**TASK TO CARRY OUT**:
Copy out each line in the material below that has the word "found".

**SUPPLIED MATERIAL**:

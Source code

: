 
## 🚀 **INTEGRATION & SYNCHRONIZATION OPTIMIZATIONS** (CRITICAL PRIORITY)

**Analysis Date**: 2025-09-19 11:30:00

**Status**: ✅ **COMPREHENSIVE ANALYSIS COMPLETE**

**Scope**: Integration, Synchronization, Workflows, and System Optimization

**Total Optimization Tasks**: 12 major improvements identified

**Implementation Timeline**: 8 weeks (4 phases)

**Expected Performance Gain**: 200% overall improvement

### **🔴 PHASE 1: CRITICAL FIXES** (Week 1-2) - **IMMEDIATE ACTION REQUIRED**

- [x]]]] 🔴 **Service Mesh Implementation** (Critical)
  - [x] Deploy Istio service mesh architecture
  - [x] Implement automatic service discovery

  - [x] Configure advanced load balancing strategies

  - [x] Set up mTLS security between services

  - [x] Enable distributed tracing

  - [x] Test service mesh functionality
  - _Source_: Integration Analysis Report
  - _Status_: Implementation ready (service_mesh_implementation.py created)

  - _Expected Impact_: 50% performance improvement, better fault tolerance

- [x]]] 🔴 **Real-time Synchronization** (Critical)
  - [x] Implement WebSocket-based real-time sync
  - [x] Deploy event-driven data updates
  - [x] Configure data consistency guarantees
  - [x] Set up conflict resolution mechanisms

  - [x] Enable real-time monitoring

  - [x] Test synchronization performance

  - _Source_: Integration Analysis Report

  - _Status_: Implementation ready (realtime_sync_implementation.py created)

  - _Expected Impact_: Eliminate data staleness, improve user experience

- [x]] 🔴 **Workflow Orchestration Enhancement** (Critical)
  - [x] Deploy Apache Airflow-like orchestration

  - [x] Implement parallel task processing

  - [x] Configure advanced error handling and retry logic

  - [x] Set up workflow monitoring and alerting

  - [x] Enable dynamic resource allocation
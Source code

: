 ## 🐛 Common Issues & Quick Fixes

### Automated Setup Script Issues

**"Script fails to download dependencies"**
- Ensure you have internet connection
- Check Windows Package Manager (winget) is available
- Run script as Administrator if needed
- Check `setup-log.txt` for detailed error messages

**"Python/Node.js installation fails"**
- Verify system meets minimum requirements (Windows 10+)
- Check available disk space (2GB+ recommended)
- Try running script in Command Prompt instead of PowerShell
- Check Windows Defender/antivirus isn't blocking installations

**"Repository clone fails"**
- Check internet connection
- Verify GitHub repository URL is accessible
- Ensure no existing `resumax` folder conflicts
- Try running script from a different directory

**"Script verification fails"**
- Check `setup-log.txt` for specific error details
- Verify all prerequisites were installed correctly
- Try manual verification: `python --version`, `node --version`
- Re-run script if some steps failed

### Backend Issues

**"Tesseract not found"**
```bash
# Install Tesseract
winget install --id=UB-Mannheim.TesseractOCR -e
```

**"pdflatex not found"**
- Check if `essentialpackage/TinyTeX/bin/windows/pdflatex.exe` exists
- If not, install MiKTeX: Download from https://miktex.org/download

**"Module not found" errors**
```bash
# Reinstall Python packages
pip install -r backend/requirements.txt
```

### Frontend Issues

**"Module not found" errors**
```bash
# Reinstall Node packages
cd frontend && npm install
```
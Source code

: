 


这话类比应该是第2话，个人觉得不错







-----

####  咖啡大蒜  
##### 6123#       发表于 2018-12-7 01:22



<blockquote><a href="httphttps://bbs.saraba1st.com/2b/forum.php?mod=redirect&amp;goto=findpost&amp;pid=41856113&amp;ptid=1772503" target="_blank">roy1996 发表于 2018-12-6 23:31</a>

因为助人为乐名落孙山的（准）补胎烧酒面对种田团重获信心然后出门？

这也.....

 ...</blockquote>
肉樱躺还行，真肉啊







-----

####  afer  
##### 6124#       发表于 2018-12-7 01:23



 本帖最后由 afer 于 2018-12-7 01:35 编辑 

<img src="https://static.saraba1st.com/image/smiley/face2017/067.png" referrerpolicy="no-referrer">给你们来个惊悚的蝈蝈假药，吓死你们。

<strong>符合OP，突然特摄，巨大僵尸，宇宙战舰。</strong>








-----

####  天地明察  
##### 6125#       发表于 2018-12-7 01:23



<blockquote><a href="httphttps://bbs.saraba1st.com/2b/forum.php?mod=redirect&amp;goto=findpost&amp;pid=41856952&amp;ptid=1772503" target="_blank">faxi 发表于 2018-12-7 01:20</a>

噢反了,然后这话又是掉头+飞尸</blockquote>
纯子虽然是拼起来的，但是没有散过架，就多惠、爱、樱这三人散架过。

**EXERCISE RESPONSE**:
**"Tesseract not found"**
**"pdflatex not found"**
**"Module not found" errors**
**"Module not found" errors**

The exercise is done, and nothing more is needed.